Our transit through the Panama Canal…Watch us live!

Here’s the link of our passage through the Panama Canal

If you’ll go to this site right now, we are currently approaching the Gatun Locks.  By clicking on the webcam view for the High-Resolution Gatun Locks, you may be able to see our ship, the navy blue and white Celebrity Century, approaching the entrance to the Gatun Locks, currently in line behind several humungous ships.  Based on the poor Internet connection aboard ship, I am unable to load our photos now as I post this. However, this webcam view will show you what we’re able to see.
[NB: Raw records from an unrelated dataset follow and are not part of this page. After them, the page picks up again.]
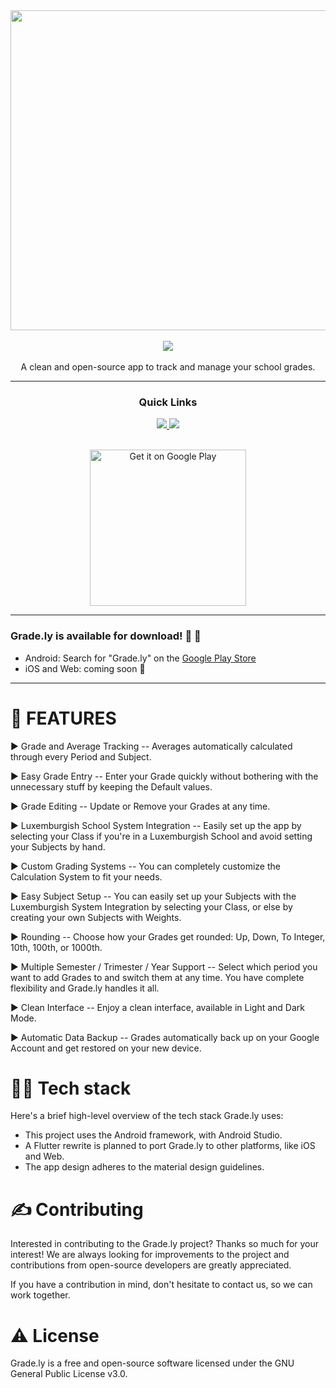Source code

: <div align='center'>
<img src="https://user-images.githubusercontent.com/49079695/152243403-eea6e8c0-30c3-48c2-8866-3e576ba2bf63.png" width="512" />
</div>

<br />

<div align='center'>
<img src='https://img.shields.io/badge/VERSION-1.0.1-%2523FDD835'>
</div>

<br />

<div align='center'>
A clean and open-source app to track and manage your school grades.  
</div>

---

<div align='center'> 
  
### Quick Links
  
<a href='https://nightdreamgames.github.io/#'>
  
<img src='https://img.shields.io/badge/HOMEPAGE-gray?style=for-the-badge'>
  
</a>
  
<a href='https://play.google.com/store/apps/details?id=com.NightDreamGames.Grade.ly'>
  
<img src='https://img.shields.io/badge/DOWNLOAD-blue?style=for-the-badge'>
  
</a>
  
<br />
  
<br />
  
<a href='https://play.google.com/store/apps/details?id=com.NightDreamGames.Grade.ly&pcampaignid=pcampaignidMKT-Other-global-all-co-prtnr-py-PartBadge-Mar2515-1'><img alt='Get it on Google Play' src='https://play.google.com/intl/en_us/badges/static/images/badges/en_badge_web_generic.png' alt="Grade.ly" style="width: 250px; " width="250" /></a>
</div>

---

### Grade.ly is available for download! 🥳 🚀

- Android: Search for "Grade.ly" on the [Google Play Store](https://play.google.com/store/apps/details?id=com.NightDreamGames.Grade.ly)
- iOS and Web: coming soon 👀

---

# 📒 FEATURES

► Grade and Average Tracking -- Averages automatically calculated through every Period and Subject.

► Easy Grade Entry -- Enter your Grade quickly without bothering with the unnecessary stuff by keeping the Default values.

► Grade Editing -- Update or Remove your Grades at any time.

► Luxemburgish School System Integration -- Easily set up the app by selecting your Class if you're in a Luxemburgish School and avoid setting your Subjects by hand.

► Custom Grading Systems -- You can completely customize the Calculation System to fit your needs.

► Easy Subject Setup -- You can easily set up your Subjects with the Luxemburgish System Integration by selecting your Class, or else by creating your own Subjects with Weights.

► Rounding -- Choose how your Grades get rounded: Up, Down, To Integer, 10th, 100th, or 1000th.

► Multiple Semester / Trimester / Year Support -- Select which period you want to add Grades to and switch them at any time. You have complete flexibility and Grade.ly handles it all.

► Clean Interface -- Enjoy a clean interface, available in Light and Dark Mode.

► Automatic Data Backup -- Grades automatically back up on your Google Account and get restored on your new device.

# 👨‍💻 Tech stack

Here's a brief high-level overview of the tech stack Grade.ly uses:

- This project uses the Android framework, with Android Studio.
- A Flutter rewrite is planned to port Grade.ly to other platforms, like iOS and Web.
- The app design adheres to the material design guidelines.

# ✍️ Contributing

Interested in contributing to the Grade.ly project? Thanks so much for your interest! We are always looking for improvements to the project and contributions from open-source developers are greatly appreciated.

If you have a contribution in mind, don't hesitate to contact us, so we can work together.

# ⚠️ License

Grade.ly is a free and open-source software licensed under the GNU General Public License v3.0.

<br />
At 5:15 this morning we quickly managed our way to the 12th floor of the Celebrity Century to the Hemisphere Bar, the highest point on the ship except for the navigation bridge.  We wanted to ensure we grabbed two comfy padded front row chairs facing the full glass wall at the bow of the ship, a firsthand view of the upcoming Panama Canal.
In a mere two and a half hours, we’d begin the eight to ten-hour journey through the canal commencing at the Miraflores Locks.
After a fitful night’s sleep of only three hours, we both bolted out of bed at exactly the same moment when the sounds of the ship changed from a familiar purr to a rumbling series of roars indicating we were slowing down. It was 4:00 am.
Over the past two days, we discussed various strategies as to how and where we’d secure an advantageous spot for viewing the transit through the canal, hopefully in air-conditioned comfort at the bow of the ship. 
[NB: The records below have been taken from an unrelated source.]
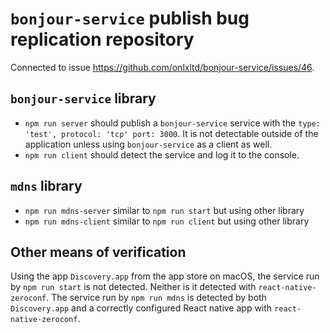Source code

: # `bonjour-service` publish bug replication repository

Connected to issue https://github.com/onlxltd/bonjour-service/issues/46.

## `bonjour-service` library

- `npm run server` should publish a `bonjour-service` service with the `type: 'test', protocol: 'tcp' port: 3000`. It is not detectable outside of the application unless using `bonjour-service` as a client as well.
- `npm run client` should detect the service and log it to the console.

## `mdns` library

- `npm run mdns-server` similar to `npm run start` but using other library
- `npm run mdns-client` similar to `npm run client` but using other library

## Other means of verification

Using the app `Discovery.app` from the app store on macOS, the service run by `npm run start` is not detected. Neither is it detected with `react-native-zeroconf`. The service run by `npm run mdns` is detected by both `Discovery.app` and a correctly configured React native app with `react-native-zeroconf`.
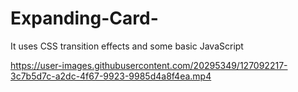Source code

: # Expanding-Card-
It uses CSS transition effects and some basic JavaScript



https://user-images.githubusercontent.com/20295349/127092217-3c7b5d7c-a2dc-4f67-9923-9985d4a8f4ea.mp4

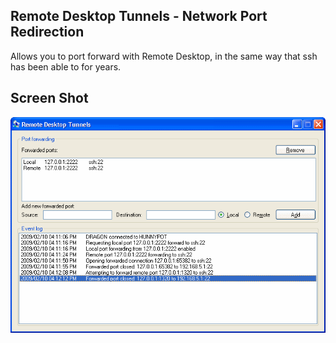 ## Remote Desktop Tunnels - Network Port Redirection
Allows you to port forward with Remote Desktop, in the same way that ssh has been able to for years.

## Screen Shot
![Screenshot](screenshot1.png)
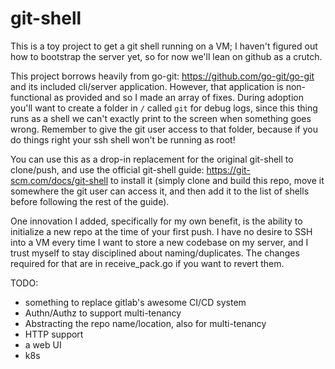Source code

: # git-shell

This is a toy project to get a git shell running on a VM; I haven't figured out how to bootstrap the server yet, so for now we'll lean on github as a crutch. 

This project borrows heavily from go-git: https://github.com/go-git/go-git and its included cli/server application. However, that application is non-functional as provided and so I made an array of fixes. During adoption you'll want to create a folder in `/` called `git` for debug logs, since this thing runs as a shell we can't exactly print to the screen when something goes wrong. Remember to give the git user access to that folder, because if you do things right your ssh shell won't be running as root!

You can use this as a drop-in replacement for the original git-shell to clone/push, and use the official git-shell guide: https://git-scm.com/docs/git-shell to install it (simply clone and build this repo, move it somewhere the git user can access it, and then add it to the list of shells before following the rest of the guide).

One innovation I added, specifically for my own benefit, is the ability to initialize a new repo at the time of your first push. I have no desire to SSH into a VM every time I want to store a new codebase on my server, and I trust myself to stay disciplined about naming/duplicates. The changes required for that are in receive_pack.go if you want to revert them. 

TODO:
- something to replace gitlab's awesome CI/CD system
- Authn/Authz to support multi-tenancy
- Abstracting the repo name/location, also for multi-tenancy
- HTTP support 
- a web UI
- k8s
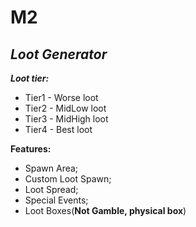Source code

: # **M2** 
## ***Loot Generator***

***Loot tier:***

* Tier1 - Worse loot
* Tier2 - MidLow loot
* Tier3 - MidHigh loot 
* Tier4 - Best loot

**Features:**

* Spawn Area;
* Custom Loot Spawn;
* Loot Spread;
* Special Events;
* Loot Boxes(**Not Gamble, physical box**)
The air, thick and murky with dense humidity left us glistening and sweaty as the hot wind licked at our faces on the long outdoor walk past the pool to the 12th floor. 
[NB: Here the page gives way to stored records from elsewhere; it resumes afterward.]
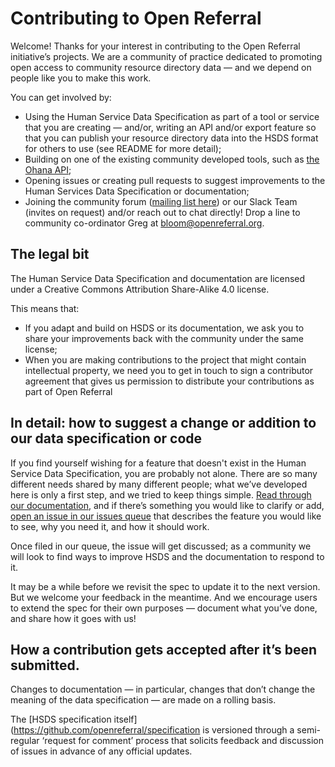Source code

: # Contributing to Open Referral

Welcome! Thanks for your interest in contributing to the Open Referral initiative’s projects. We are a community of practice dedicated to promoting open access to community resource directory data — and we depend on people like you to make this work.

You can get involved by:

* Using the Human Service Data Specification as part of a tool or service that you are creating — and/or, writing an API and/or export feature so that you can publish your resource directory data into the HSDS format for others to use (see README for more detail);  
* Building on one of the existing community developed tools, such as [the Ohana API](https://github.com/codeforamerica/ohana-api); 
* Opening issues or creating pull requests to suggest improvements to the Human Services Data Specification or documentation; 
* Joining the community forum ([mailing list here]([https://groups.google.com/forum/#!forum/openreferral](https://groups.google.com/forum/#!forum/openreferral))) or our Slack Team (invites on request) and/or reach out to chat directly! Drop a line to community co-ordinator Greg at [bloom@openreferral.org](mailto:bloom@openreferral.org).  

## The legal bit

The Human Service Data Specification and documentation are licensed under a Creative Commons Attribution Share-Alike 4.0 license. 

This means that:

- If you adapt and build on HSDS or its documentation, we ask you to share your improvements back with the community under the same license; 
- When you are making contributions to the project that might contain intellectual property, we need you to get in touch to sign a contributor agreement that gives us permission to distribute your contributions as part of Open Referral 

## In detail: how to suggest a change or addition to our data specification or code

If you find yourself wishing for a feature that doesn't exist in the Human Service Data Specification, you are probably not alone. There are so many different needs shared by many different people; what we’ve developed here is only a first step, and we tried to keep things simple. [Read through our documentation](https://github.com/openreferral/specification), and if there’s something you would like to clarify or add, [open an issue in our issues queue](https://github.com/openreferral/specification/issues) that describes the feature you would like to see, why you need it, and how it should work. 

Once filed in our queue, the issue will get discussed; as a community we will look to find ways to improve HSDS and the documentation to respond to it. 

It may be a while before we revisit the spec to update it to the next version. But we welcome your feedback in the meantime. And we encourage users to extend the spec for their own purposes — document what you’ve done, and share how it goes with us!

## How a contribution gets accepted after it’s been submitted.

Changes to documentation — in particular, changes that don’t change the meaning of the data specification — are made on a rolling basis.

The [HSDS specification itself](https://github.com/openreferral/specification is versioned through a semi-regular ‘request for comment’ process that solicits feedback and discussion of issues in advance of any official updates.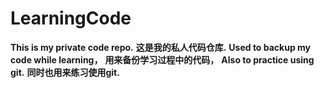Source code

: # LearningCode
**This is my private code repo.**
**这是我的私人代码仓库.**
**Used to backup my code while learning，**
**用来备份学习过程中的代码，**
**Also to practice using git.**
**同时也用来练习使用git.**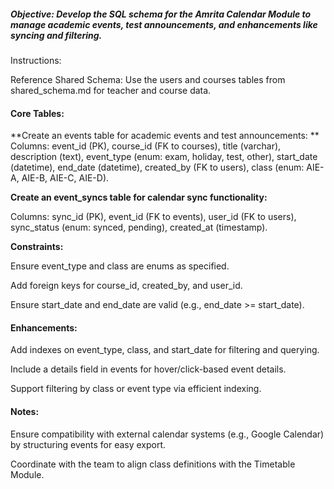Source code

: ##### Objective: Develop the SQL schema for the Amrita Calendar Module to manage academic events, test announcements, and enhancements like syncing and filtering.

Instructions:

Reference Shared Schema: Use the users and courses tables from shared_schema.md for teacher and course data.


#### Core Tables:

**Create an events table for academic events and test announcements:
**
Columns: event_id (PK), course_id (FK to courses), title (varchar), description (text), event_type (enum: exam, holiday, test, other), start_date (datetime), end_date (datetime), created_by (FK to users), class (enum: AIE-A, AIE-B, AIE-C, AIE-D).

**Create an event_syncs table for calendar sync functionality:**

Columns: sync_id (PK), event_id (FK to events), user_id (FK to users), sync_status (enum: synced, pending), created_at (timestamp).

**Constraints:**

Ensure event_type and class are enums as specified.

Add foreign keys for course_id, created_by, and user_id.

Ensure start_date and end_date are valid (e.g., end_date >= start_date).

#### Enhancements:

Add indexes on event_type, class, and start_date for filtering and querying.

Include a details field in events for hover/click-based event details.

Support filtering by class or event type via efficient indexing.

#### Notes:

Ensure compatibility with external calendar systems (e.g., Google Calendar) by structuring events for easy export.

Coordinate with the team to align class definitions with the Timetable Module.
Our trusty coffee mugs, loaded with a mixture of lukewarm regular and decaf would have to last us the few hours until we were willing to leave our seats for fear of losing a moment of the exhilarating view.
Comfortably ensconced in those perfectly positioned chairs provided us with a bird’s eye view of the “road ahead” or shall I say, the “canal ahead.” We were content.
A lively conversation ensued as others, as anxious as us, found their way to nearby seats, they too with fantastic views.  With nary a thought of our exhaustion until hours later, our heightened senses were tuned in for this adventure, the Panama Canal from the best seat in the house, an experience of a lifetime, one of many yet to come. 

Oh my, we’re so grateful. How did this happen to us? How did we manage to unload everything we owned, leaving our family and friends behind, to follow this newly discovered dream of spreading our wings in a much wider expanse than we’d ever imagined, to travel the world, to be free of hearth and home, while carrying “heart and home” with us?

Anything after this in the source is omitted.